Badan Gizi Nasional (BGN) tengah berupaya meningkatkan keamanan dan jaminan dalam Program Makan Bergizi Gratis (MBG) dengan mengintegrasikan asuransi. Langkah ini bertujuan untuk menanggulangi berbagai risiko tak terduga yang mungkin terjadi selama proses pengadaan, distribusi, dan konsumsi makanan bergizi tersebut.
Deputi Bidang Sistem dan Tata Kelola Program MBG BGN, Tigor Pangaribuan, menjelaskan bahwa cakupan asuransi ini akan meliputi berbagai kejadian, termasuk kecelakaan, kebakaran, dan keracunan makanan. BGN sedang memformulasikan mekanisme yang tepat untuk mengalokasikan anggaran sebesar Rp15.000 per porsi agar dapat mencakup premi asuransi tersebut. Tantangannya adalah bagaimana memastikan perlindungan asuransi yang memadai dengan anggaran yang terbatas, mengingat kompleksitas proses distribusi makanan.

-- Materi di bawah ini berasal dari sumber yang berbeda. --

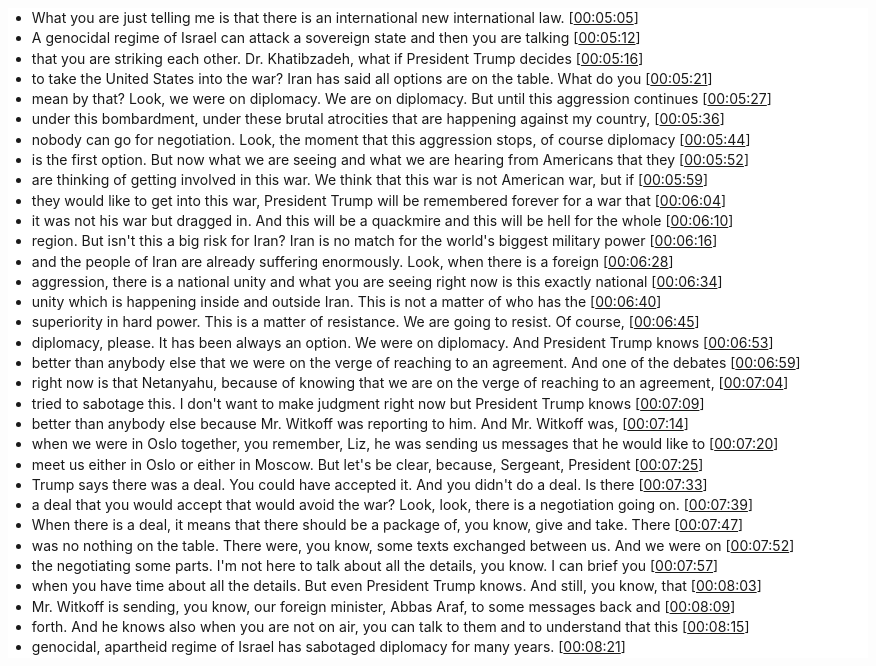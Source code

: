 *  What you are just telling me is that there is an international new international law. [[00:05:05](https://www.youtube.com/watch?v=5k9ElM6Makg&t=305.76s)]
*  A genocidal regime of Israel can attack a sovereign state and then you are talking [[00:05:12](https://www.youtube.com/watch?v=5k9ElM6Makg&t=312.16s)]
*  that you are striking each other. Dr. Khatibzadeh, what if President Trump decides [[00:05:16](https://www.youtube.com/watch?v=5k9ElM6Makg&t=316.32s)]
*  to take the United States into the war? Iran has said all options are on the table. What do you [[00:05:21](https://www.youtube.com/watch?v=5k9ElM6Makg&t=321.76s)]
*  mean by that? Look, we were on diplomacy. We are on diplomacy. But until this aggression continues [[00:05:27](https://www.youtube.com/watch?v=5k9ElM6Makg&t=327.52s)]
*  under this bombardment, under these brutal atrocities that are happening against my country, [[00:05:36](https://www.youtube.com/watch?v=5k9ElM6Makg&t=336.64s)]
*  nobody can go for negotiation. Look, the moment that this aggression stops, of course diplomacy [[00:05:44](https://www.youtube.com/watch?v=5k9ElM6Makg&t=344.0s)]
*  is the first option. But now what we are seeing and what we are hearing from Americans that they [[00:05:52](https://www.youtube.com/watch?v=5k9ElM6Makg&t=352.48s)]
*  are thinking of getting involved in this war. We think that this war is not American war, but if [[00:05:59](https://www.youtube.com/watch?v=5k9ElM6Makg&t=359.6s)]
*  they would like to get into this war, President Trump will be remembered forever for a war that [[00:06:04](https://www.youtube.com/watch?v=5k9ElM6Makg&t=364.8s)]
*  it was not his war but dragged in. And this will be a quackmire and this will be hell for the whole [[00:06:10](https://www.youtube.com/watch?v=5k9ElM6Makg&t=370.24s)]
*  region. But isn't this a big risk for Iran? Iran is no match for the world's biggest military power [[00:06:16](https://www.youtube.com/watch?v=5k9ElM6Makg&t=376.16s)]
*  and the people of Iran are already suffering enormously. Look, when there is a foreign [[00:06:28](https://www.youtube.com/watch?v=5k9ElM6Makg&t=388.08000000000004s)]
*  aggression, there is a national unity and what you are seeing right now is this exactly national [[00:06:34](https://www.youtube.com/watch?v=5k9ElM6Makg&t=394.24s)]
*  unity which is happening inside and outside Iran. This is not a matter of who has the [[00:06:40](https://www.youtube.com/watch?v=5k9ElM6Makg&t=400.64s)]
*  superiority in hard power. This is a matter of resistance. We are going to resist. Of course, [[00:06:45](https://www.youtube.com/watch?v=5k9ElM6Makg&t=405.68s)]
*  diplomacy, please. It has been always an option. We were on diplomacy. And President Trump knows [[00:06:53](https://www.youtube.com/watch?v=5k9ElM6Makg&t=413.2s)]
*  better than anybody else that we were on the verge of reaching to an agreement. And one of the debates [[00:06:59](https://www.youtube.com/watch?v=5k9ElM6Makg&t=419.36s)]
*  right now is that Netanyahu, because of knowing that we are on the verge of reaching to an agreement, [[00:07:04](https://www.youtube.com/watch?v=5k9ElM6Makg&t=424.56s)]
*  tried to sabotage this. I don't want to make judgment right now but President Trump knows [[00:07:09](https://www.youtube.com/watch?v=5k9ElM6Makg&t=429.6s)]
*  better than anybody else because Mr. Witkoff was reporting to him. And Mr. Witkoff was, [[00:07:14](https://www.youtube.com/watch?v=5k9ElM6Makg&t=434.64000000000004s)]
*  when we were in Oslo together, you remember, Liz, he was sending us messages that he would like to [[00:07:20](https://www.youtube.com/watch?v=5k9ElM6Makg&t=440.72s)]
*  meet us either in Oslo or either in Moscow. But let's be clear, because, Sergeant, President [[00:07:25](https://www.youtube.com/watch?v=5k9ElM6Makg&t=445.84000000000003s)]
*  Trump says there was a deal. You could have accepted it. And you didn't do a deal. Is there [[00:07:33](https://www.youtube.com/watch?v=5k9ElM6Makg&t=453.44s)]
*  a deal that you would accept that would avoid the war? Look, look, there is a negotiation going on. [[00:07:39](https://www.youtube.com/watch?v=5k9ElM6Makg&t=459.2s)]
*  When there is a deal, it means that there should be a package of, you know, give and take. There [[00:07:47](https://www.youtube.com/watch?v=5k9ElM6Makg&t=467.84s)]
*  was no nothing on the table. There were, you know, some texts exchanged between us. And we were on [[00:07:52](https://www.youtube.com/watch?v=5k9ElM6Makg&t=472.08s)]
*  the negotiating some parts. I'm not here to talk about all the details, you know. I can brief you [[00:07:57](https://www.youtube.com/watch?v=5k9ElM6Makg&t=477.68s)]
*  when you have time about all the details. But even President Trump knows. And still, you know, that [[00:08:03](https://www.youtube.com/watch?v=5k9ElM6Makg&t=483.6s)]
*  Mr. Witkoff is sending, you know, our foreign minister, Abbas Araf, to some messages back and [[00:08:09](https://www.youtube.com/watch?v=5k9ElM6Makg&t=489.84000000000003s)]
*  forth. And he knows also when you are not on air, you can talk to them and to understand that this [[00:08:15](https://www.youtube.com/watch?v=5k9ElM6Makg&t=495.04s)]
*  genocidal, apartheid regime of Israel has sabotaged diplomacy for many years. [[00:08:21](https://www.youtube.com/watch?v=5k9ElM6Makg&t=501.44s)]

Sejauh ini, BGN telah menunjukkan komitmennya dalam memberikan kompensasi biaya pengobatan bagi anak-anak yang diduga mengalami keracunan akibat konsumsi makanan MBG. Hal ini telah dilakukan dalam beberapa kasus, salah satunya di Cianjur, Jawa Barat. Meskipun dalam kasus Cianjur tersebut, BGN menduga keracunan tersebut bukan disebabkan oleh makanan MBG, tetapi tetap memberikan kompensasi biaya pengobatan bahkan hingga membantu biaya hidup orang tua anak yang terpaksa tidak bekerja selama masa perawatan.
Tantangan Implementasi Asuransi dalam Program MBG
Integrasi asuransi dalam program MBG merupakan langkah inovatif, namun menghadapi beberapa tantangan. Salah satu tantangan utama adalah menentukan jenis dan cakupan asuransi yang paling tepat dan efektif untuk melindungi semua pihak yang terlibat, mulai dari penyedia layanan katering hingga anak-anak penerima manfaat.